I can also see why anyone not covenantal in their theology would not find this appealing since dispsensationalism is about salvation of the individual and apart from the workings of the church or the sacraments. They do not have that high a view of the church. (Let the reader understand)
Exactly.
The FV like to say that "...at least the minister can say objectively to the person that they are at least, right this moment, in union with Christ". Since covenant = union with Christ (though not perseveringly), they can escape all the icky issues of those revivalists.
I've stated before: the truth is not the polar opposite of a particular error. If we look at the morass of neo-Gnostic "He walks with me and He talks with me, Jesus is my boyfriend that I've invited into my heart" Christianity and conclude, rightly, that it is un-Scriptural, then the solution isn't to look at the error and find the truth by studying the error and saying exactly the opposite of everyting it teaches.

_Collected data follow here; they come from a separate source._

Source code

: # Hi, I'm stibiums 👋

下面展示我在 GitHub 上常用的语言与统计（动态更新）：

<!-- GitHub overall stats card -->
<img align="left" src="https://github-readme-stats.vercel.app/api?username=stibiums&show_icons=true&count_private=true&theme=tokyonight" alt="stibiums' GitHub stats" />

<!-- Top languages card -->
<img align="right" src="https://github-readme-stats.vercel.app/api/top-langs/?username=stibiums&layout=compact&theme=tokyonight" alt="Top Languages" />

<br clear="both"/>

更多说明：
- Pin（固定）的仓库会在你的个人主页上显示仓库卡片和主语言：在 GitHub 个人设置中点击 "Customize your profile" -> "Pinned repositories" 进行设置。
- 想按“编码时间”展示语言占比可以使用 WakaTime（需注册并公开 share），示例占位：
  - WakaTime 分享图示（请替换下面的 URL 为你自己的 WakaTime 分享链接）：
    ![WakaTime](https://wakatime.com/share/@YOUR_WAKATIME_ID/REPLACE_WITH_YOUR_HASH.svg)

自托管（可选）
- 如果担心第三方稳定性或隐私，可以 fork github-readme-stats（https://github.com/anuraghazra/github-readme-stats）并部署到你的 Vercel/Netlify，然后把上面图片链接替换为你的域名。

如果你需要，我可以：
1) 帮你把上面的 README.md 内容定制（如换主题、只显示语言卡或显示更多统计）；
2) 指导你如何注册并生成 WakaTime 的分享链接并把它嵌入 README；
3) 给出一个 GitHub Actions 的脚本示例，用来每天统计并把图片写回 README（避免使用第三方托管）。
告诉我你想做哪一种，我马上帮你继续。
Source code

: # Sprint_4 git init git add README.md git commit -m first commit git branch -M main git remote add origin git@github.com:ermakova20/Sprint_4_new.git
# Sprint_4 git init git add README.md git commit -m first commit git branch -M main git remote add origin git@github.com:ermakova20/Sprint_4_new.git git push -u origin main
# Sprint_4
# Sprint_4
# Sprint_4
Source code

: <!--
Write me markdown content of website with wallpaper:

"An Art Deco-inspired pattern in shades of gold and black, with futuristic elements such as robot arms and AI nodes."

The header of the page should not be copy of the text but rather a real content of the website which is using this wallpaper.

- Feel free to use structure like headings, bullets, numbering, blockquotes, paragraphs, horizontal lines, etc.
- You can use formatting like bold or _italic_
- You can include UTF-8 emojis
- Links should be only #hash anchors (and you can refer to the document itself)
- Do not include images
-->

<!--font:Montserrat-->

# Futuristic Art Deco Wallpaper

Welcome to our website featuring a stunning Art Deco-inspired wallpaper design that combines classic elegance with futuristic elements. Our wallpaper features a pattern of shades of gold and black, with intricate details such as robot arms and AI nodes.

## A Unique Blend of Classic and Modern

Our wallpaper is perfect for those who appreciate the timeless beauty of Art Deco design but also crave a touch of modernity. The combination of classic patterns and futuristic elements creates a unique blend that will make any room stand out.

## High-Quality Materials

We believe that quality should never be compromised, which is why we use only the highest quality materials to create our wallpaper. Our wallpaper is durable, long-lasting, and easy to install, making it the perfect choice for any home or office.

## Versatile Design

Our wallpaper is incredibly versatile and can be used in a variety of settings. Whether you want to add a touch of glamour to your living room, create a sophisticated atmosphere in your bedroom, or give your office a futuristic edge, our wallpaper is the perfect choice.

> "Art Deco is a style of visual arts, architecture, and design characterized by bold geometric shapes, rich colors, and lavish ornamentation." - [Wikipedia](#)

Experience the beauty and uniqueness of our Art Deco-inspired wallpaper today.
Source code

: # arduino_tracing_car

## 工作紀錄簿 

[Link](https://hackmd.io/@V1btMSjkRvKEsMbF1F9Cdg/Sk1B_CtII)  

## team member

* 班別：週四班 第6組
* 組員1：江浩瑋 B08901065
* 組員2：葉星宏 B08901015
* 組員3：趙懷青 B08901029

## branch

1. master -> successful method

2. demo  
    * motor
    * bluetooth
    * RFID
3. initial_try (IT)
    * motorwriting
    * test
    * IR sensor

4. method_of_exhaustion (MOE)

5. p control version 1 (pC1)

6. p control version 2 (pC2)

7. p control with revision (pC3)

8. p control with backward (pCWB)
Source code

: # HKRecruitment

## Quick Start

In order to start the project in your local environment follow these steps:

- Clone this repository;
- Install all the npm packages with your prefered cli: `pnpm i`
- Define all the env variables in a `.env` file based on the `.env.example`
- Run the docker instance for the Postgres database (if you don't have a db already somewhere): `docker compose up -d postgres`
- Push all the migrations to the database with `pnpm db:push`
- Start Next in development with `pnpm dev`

Just because most Christians (and, sadly, many "Reformed" Christians) boil Christianity down to a personal relationship with Christ doesn't mean there is no personal nature to it. Just because most Christians (and, sadly, many "Reformed" Christians) don't think the Covenant promises require anything of parents and election is a cosmic crapshoot doesn't mean that parents save their kids by their faithful parenting. Just because many Christian parents (and, sadly, many "Reformed" Christians) don't think much of their children's participation in the CoG doesn't mean that we have to treat infants like adults in the Church and shove bread and wine into their mouths before they can even say their parents' names. Just because many Christians (and, sadly, many "Reformed" Christians) treat the Sacraments as bare signs doesn't mean that they have saving power by the working of the works.
I could go on but I think everybody gets the point.
Some people simply amaze me that would say: "Ah, well, I only give up perseverance."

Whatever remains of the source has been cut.